TASK DETAILS: Could you count the lines in the listing that include the word "ycombinator"? Give only the number.

DATA SHOWN:
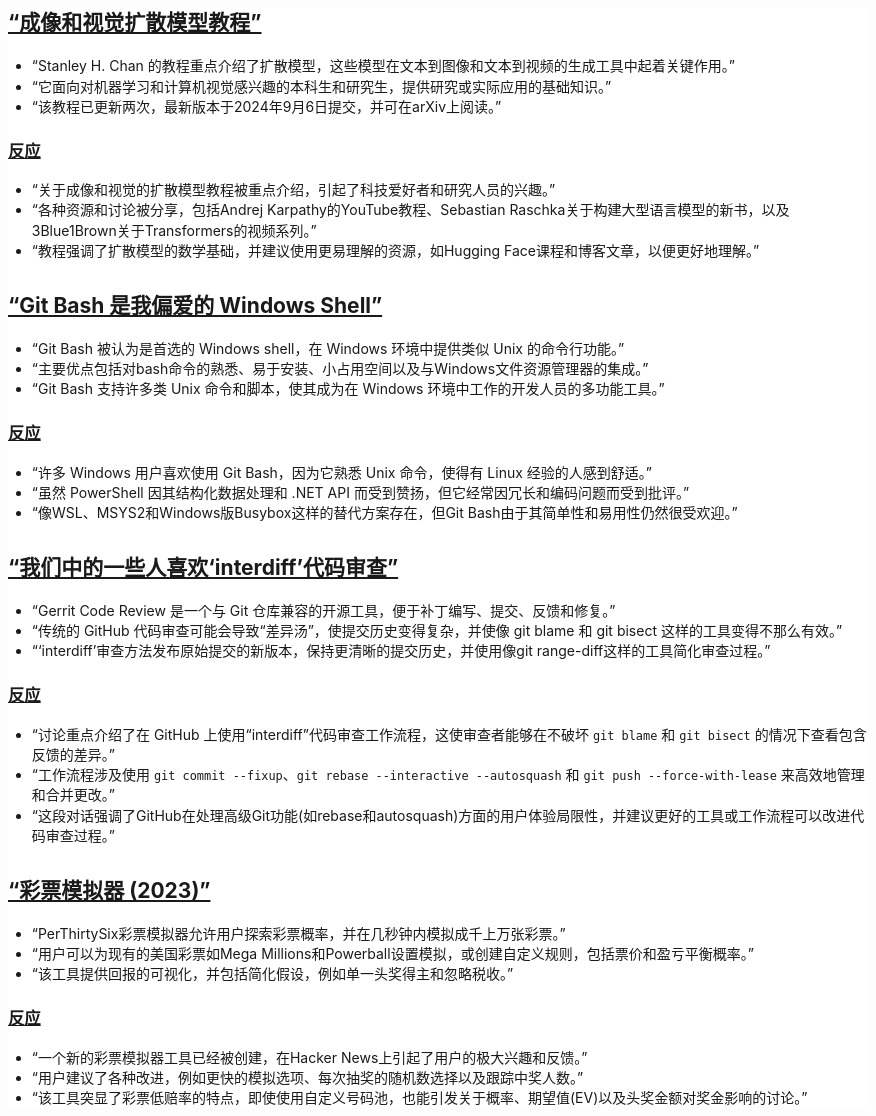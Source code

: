 ## [“成像和视觉扩散模型教程”](https://arxiv.org/abs/2403.18103)

- “Stanley H. Chan 的教程重点介绍了扩散模型，这些模型在文本到图像和文本到视频的生成工具中起着关键作用。”
- “它面向对机器学习和计算机视觉感兴趣的本科生和研究生，提供研究或实际应用的基础知识。”
- “该教程已更新两次，最新版本于2024年9月6日提交，并可在arXiv上阅读。”

### [反应](https://news.ycombinator.com/item?id=41504885)

- “关于成像和视觉的扩散模型教程被重点介绍，引起了科技爱好者和研究人员的兴趣。”
- “各种资源和讨论被分享，包括Andrej Karpathy的YouTube教程、Sebastian Raschka关于构建大型语言模型的新书，以及3Blue1Brown关于Transformers的视频系列。”
- “教程强调了扩散模型的数学基础，并建议使用更易理解的资源，如Hugging Face课程和博客文章，以便更好地理解。”

## [“Git Bash 是我偏爱的 Windows Shell”](https://www.ii.com/git-bash-is-my-preferred-windows-shell/)

- “Git Bash 被认为是首选的 Windows shell，在 Windows 环境中提供类似 Unix 的命令行功能。”
- “主要优点包括对bash命令的熟悉、易于安装、小占用空间以及与Windows文件资源管理器的集成。”
- “Git Bash 支持许多类 Unix 命令和脚本，使其成为在 Windows 环境中工作的开发人员的多功能工具。”

### [反应](https://news.ycombinator.com/item?id=41504832)

- “许多 Windows 用户喜欢使用 Git Bash，因为它熟悉 Unix 命令，使得有 Linux 经验的人感到舒适。”
- “虽然 PowerShell 因其结构化数据处理和 .NET API 而受到赞扬，但它经常因冗长和编码问题而受到批评。”
- “像WSL、MSYS2和Windows版Busybox这样的替代方案存在，但Git Bash由于其简单性和易用性仍然很受欢迎。”

## [“我们中的一些人喜欢‘interdiff’代码审查”](https://gist.github.com/thoughtpolice/9c45287550a56b2047c6311fbadebed2)

- “Gerrit Code Review 是一个与 Git 仓库兼容的开源工具，便于补丁编写、提交、反馈和修复。”
- “传统的 GitHub 代码审查可能会导致“差异汤”，使提交历史变得复杂，并使像 git blame 和 git bisect 这样的工具变得不那么有效。”
- “‘interdiff’审查方法发布原始提交的新版本，保持更清晰的提交历史，并使用像git range-diff这样的工具简化审查过程。”

### [反应](https://news.ycombinator.com/item?id=41505266)

- “讨论重点介绍了在 GitHub 上使用“interdiff”代码审查工作流程，这使审查者能够在不破坏 `git blame` 和 `git bisect` 的情况下查看包含反馈的差异。”
- “工作流程涉及使用 `git commit --fixup`、`git rebase --interactive --autosquash` 和 `git push --force-with-lease` 来高效地管理和合并更改。”
- “这段对话强调了GitHub在处理高级Git功能(如rebase和autosquash)方面的用户体验局限性，并建议更好的工具或工作流程可以改进代码审查过程。”

## [“彩票模拟器 (2023)”](https://perthirtysix.com/tool/lottery-simulator)

- “PerThirtySix彩票模拟器允许用户探索彩票概率，并在几秒钟内模拟成千上万张彩票。”
- “用户可以为现有的美国彩票如Mega Millions和Powerball设置模拟，或创建自定义规则，包括票价和盈亏平衡概率。”
- “该工具提供回报的可视化，并包括简化假设，例如单一头奖得主和忽略税收。”

### [反应](https://news.ycombinator.com/item?id=41505593)

- “一个新的彩票模拟器工具已经被创建，在Hacker News上引起了用户的极大兴趣和反馈。”
- “用户建议了各种改进，例如更快的模拟选项、每次抽奖的随机数选择以及跟踪中奖人数。”
- “该工具突显了彩票低赔率的特点，即使使用自定义号码池，也能引发关于概率、期望值(EV)以及头奖金额对奖金影响的讨论。”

RESPONSE BOX: 4